Coffee Prices: The Woes of Joe

Cups of Coffee

By R. Alan Clanton, Thursday Review editor

(Originally posted February 5, 2014)  North Americans, and some other folks spread across the northern hemisphere, may not soon forget this year’s record-breaking cold winter, a time when those hot cups of coffee have been one of the few cheap ways to stay warm.

But it’s not winter in the southern hemisphere, nor is it cold in Brazil and other parts of South America where a severe dry spell has put the brakes on coffee production.

Some parts of central and northern Brazil are experiencing a drought serious enough to cause coffee prices to rise worldwide for the seventh straight day of trading on commodities markets (the drought is also affecting other crops in Brazil, including sugar, sugar cane and soy).  Brazil is the world’s biggest producer of coffee, producing far more than its famous neighbors to the north and west, Columbia, Peru and Ecuador.  Market analysts say that because Brazil supplies so much coffee to so many nations—nearly one third of the Earth’s total production of coffee—that the South American drought will have a ripple effect throughout the world.

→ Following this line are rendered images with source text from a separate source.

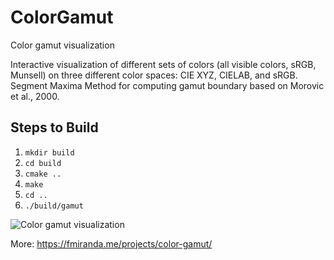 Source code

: # ColorGamut

Color gamut visualization

Interactive visualization of different sets of colors (all visible colors, sRGB, Munsell) on three different color spaces: CIE XYZ, CIELAB, and sRGB. Segment Maxima Method for computing gamut boundary based on Morovic et al., 2000.

## Steps to Build

1. `mkdir build`
2. `cd build`
3. `cmake ..`
4. `make`
5. `cd ..`
6. `./build/gamut`

![Color gamut visualization](https://vgc.poly.edu/~fmiranda/color-gamut/color-gamut-teaser.png)

More: https://fmiranda.me/projects/color-gamut/
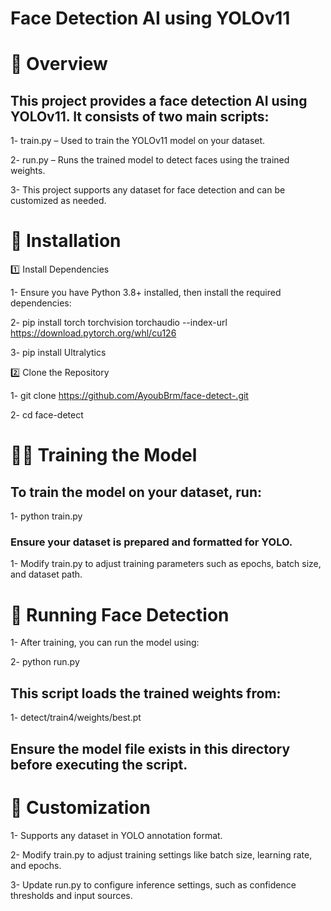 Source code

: # Face Detection AI using YOLOv11

# 📌 Overview

## This project provides a face detection AI using YOLOv11. It consists of two main scripts:

1- train.py – Used to train the YOLOv11 model on your dataset.

2- run.py – Runs the trained model to detect faces using the trained weights.

3- This project supports any dataset for face detection and can be customized as needed.

# 🚀 Installation

1️⃣ Install Dependencies

1- Ensure you have Python 3.8+ installed, then install the required dependencies:

2- pip install torch torchvision torchaudio --index-url https://download.pytorch.org/whl/cu126

3- pip install Ultralytics

2️⃣ Clone the Repository

1- git clone https://github.com/AyoubBrm/face-detect-.git

2- cd face-detect

# 🏋️‍♂️ Training the Model

## To train the model on your dataset, run:

1- python train.py

### Ensure your dataset is prepared and formatted for YOLO.

1- Modify train.py to adjust training parameters such as epochs, batch size, and dataset path.

# 🏃 Running Face Detection

1- After training, you can run the model using:

2- python run.py

## This script loads the trained weights from:

1- detect/train4/weights/best.pt

## Ensure the model file exists in this directory before executing the script.

# 🔧 Customization

1- Supports any dataset in YOLO annotation format.

2- Modify train.py to adjust training settings like batch size, learning rate, and epochs.

3- Update run.py to configure inference settings, such as confidence thresholds and input sources.

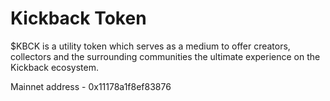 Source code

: # Kickback Token

$KBCK is a utility token which serves as a medium to offer creators, collectors and the surrounding communities the ultimate experience on the Kickback ecosystem.

Mainnet address - 0x11178a1f8ef83876
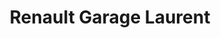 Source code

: ---
title: "Renault Garage Laurent"
url: /rennes/renault-garage-laurent/
shop: réparation de voitures
--- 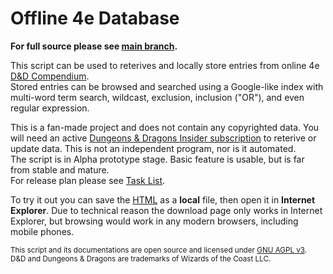 # Offline 4e Database #

**For full source please see <a href="http://github.com/Sheep-y/trpg-dnd-4e-db/">main branch</a>.**

This script can be used to reterives and locally store entries from online 4e <a href="http://www.wizards.com/dndinsider/compendium/database.aspx">D&D Compendium</a>.
 <br/>
Stored entries can be browsed and searched using a Google-like index with multi-word term search, wildcast, exclusion, inclusion ("OR"), and even regular expression.

This is a fan-made project and does not contain any copyrighted data.
You will need an active <a href="http://www.wizards.com/DnD/Subscription.aspx">Dungeons & Dragons Insider subscription</a> to reterive or update data.
This is not an independent program, nor is it automated.
 <br/>
The script is in Alpha prototype stage. 
Basic feature is usable, but is far from stable and mature.
 <br/>
For release plan please see <a href="https://github.com/Sheep-y/trpg-dnd-4e-db/issues/1">Task List</a>.

To try it out you can save the <a download="4e_database.html" href="http://raw.github.com/Sheep-y/trpg-dnd-4e-db/master/4e_database.html" target='download'>HTML</a> as a **local** file, then open it in **Internet Explorer**.
Due to technical reason the download page only works in Internet Explorer, but browsing would work in any modern browsers, including mobile phones.

<small>
This script and its documentations are open source and licensed under <a href="www.gnu.org/licenses/agpl.html‎">GNU AGPL v3</a>. <br/>
D&D and Dungeons & Dragons are trademarks of Wizards of the Coast LLC.
</small> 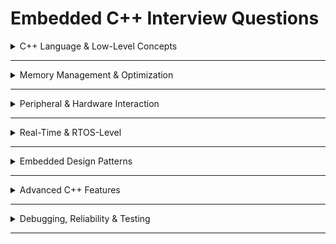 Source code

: # Embedded C++ Interview Questions

<details>
<summary>C++ Language & Low-Level Concepts</summary>

| # | Question |
|---|----------|
| 1  | Explain the difference between `const`, `constexpr`, and `consteval` in embedded firmware. |
| 2  | How does `volatile` affect compiler optimizations, and why is it critical in memory-mapped peripheral access? |
| 3  | What are the costs and implications of using virtual functions on a microcontroller? |
| 4  | How would you implement polymorphism without virtual functions? |
| 5  | Explain how the vtable works and how it impacts memory usage in embedded systems. |
| 6  | What is the difference between `new/delete` and `malloc/free` in terms of memory layout and overhead? |
| 7  | How would you prevent memory alignment issues when mapping structs to hardware registers? |
| 8  | Discuss the difference between struct padding on ARM vs x86 architectures. |
| 9  | Can exceptions be safely used in ISR context? Why or why not? |
| 10 | How do you implement a type-safe peripheral register abstraction using templates? |
</details>

---

<details>
<summary>Memory Management & Optimization</summary>
  
| # | Question |
|---|----------|
| 11 | How do you track dynamic memory usage in a microcontroller without an OS? |
| 12 | Explain memory fragmentation and how it affects embedded systems with long uptime. |
| 13 | What is a memory pool, and how would you implement one in C++? |
| 14 | How do `placement new` and `std::aligned_storage` help in embedded memory management? |
| 15 | Explain the trade-offs between static allocation, dynamic allocation, and stack allocation. |
| 16 | How do move semantics help in reducing RAM usage in embedded systems? |
| 17 | Can you implement a small garbage collector for a microcontroller? How? |
| 18 | How would you handle memory leaks in bare-metal embedded firmware? |
</details>

---

<details>
<summary>Peripheral & Hardware Interaction</summary>

| # | Question |
|---|----------|
| 19 | How would you design a type-safe C++ wrapper for a memory-mapped UART peripheral? |
| 20 | Explain why direct register access via `*(volatile uint32_t*)0x40000000` might be unsafe. |
| 21 | How would you implement a DMA buffer manager in C++ for SPI data transfers? |
| 22 | What are the pitfalls of using interrupts with C++ objects containing non-trivial constructors? |
| 23 | How would you implement a hardware abstraction layer (HAL) using templates? |
| 24 | How can you ensure peripheral drivers are ISR-safe? |
| 25 | Explain how you would implement an event-driven GPIO driver using C++ classes. |
| 26 | How would you implement compile-time configuration of peripherals using template metaprogramming? |
| 27 | Discuss strategies to avoid race conditions when multiple peripherals share a DMA channel. |
| 28 | How would you implement an atomic peripheral register modification without using locks? |
</details>

---

<details>
<summary>Real-Time & RTOS-Level</summary>

| # | Question |
|---|----------|
| 29 | How do you design a thread-safe singleton in a FreeRTOS environment? |
| 30 | Explain the concept of priority inversion and how it affects C++ tasks. |
| 31 | How would you implement a lock-free queue for inter-task communication? |
| 32 | Explain how `volatile` and `atomic` types interact in multi-threaded embedded C++. |
| 33 | Can you safely use `std::mutex` in embedded systems without an RTOS? Why or why not? |
| 34 | How would you design a preemptive RTOS task that safely interacts with peripheral ISR callbacks? |
| 35 | Discuss the trade-offs between message queues vs direct task notifications in RTOS. |
| 36 | How do you implement ISR-safe logging in a real-time system? |
| 37 | Explain the impact of context switching on C++ object lifetimes. |
| 38 | How would you implement a C++ class to abstract an RTOS timer API for multiple hardware timers? |
</details>

---

<details>
<summary>Embedded Design Patterns</summary>
| # | Question |
|---|----------|
| 39 | How would you implement the State Machine pattern for an embedded device using templates? |
| 40 | Explain how to implement the Observer pattern for hardware events. |
| 41 | Discuss policy-based design and how it can make drivers configurable at compile time. |
| 42 | How would you implement a command queue pattern for peripheral commands? |
| 43 | Explain the Singleton pattern’s pros and cons in embedded firmware. |
| 44 | How do you implement dependency injection without dynamic memory allocation? |
| 45 | Discuss strategies to implement polymorphic behavior with minimal memory overhead. |
</details>

---

<details>
<summary>Advanced C++ Features</summary>
| # | Question |
|---|----------|
| 46 | How can `constexpr` and compile-time evaluation reduce runtime overhead in embedded code? |
| 47 | What are CRTP (Curiously Recurring Template Pattern) and its use cases in embedded systems? |
| 48 | Explain SFINAE (Substitution Failure Is Not An Error) with an embedded example. |
| 49 | How would you implement a compile-time safe register map using templates? |
| 50 | How do coroutines or async-like features fit into resource-constrained embedded systems? |
</details>

---

<details>
<summary>Debugging, Reliability & Testing</summary>

| # | Question |
|---|----------|
| 51 | How do you implement unit tests for bare-metal drivers without hardware? |
| 52 | How would you design watchdog-friendly C++ code? |
| 53 | What techniques would you use for fault-tolerant firmware design in embedded systems? |
| 54 | How would you profile stack and heap usage in an MCU with no OS? |
| 55 | How do you safely log errors in low-RAM embedded systems without blocking tasks? |
</details>

---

For coffee drinkers this could mean higher prices, sooner, rather than later, not only in restaurants and high end coffee shops like Starbucks, but in U.S. grocery stores as well.  For Americans and Canadians suffering through the longest and most severe winter in over 100 years, this is bad news when it comes to those easy and cheap ways to stay warm.
This year alone coffee prices have increased 29%.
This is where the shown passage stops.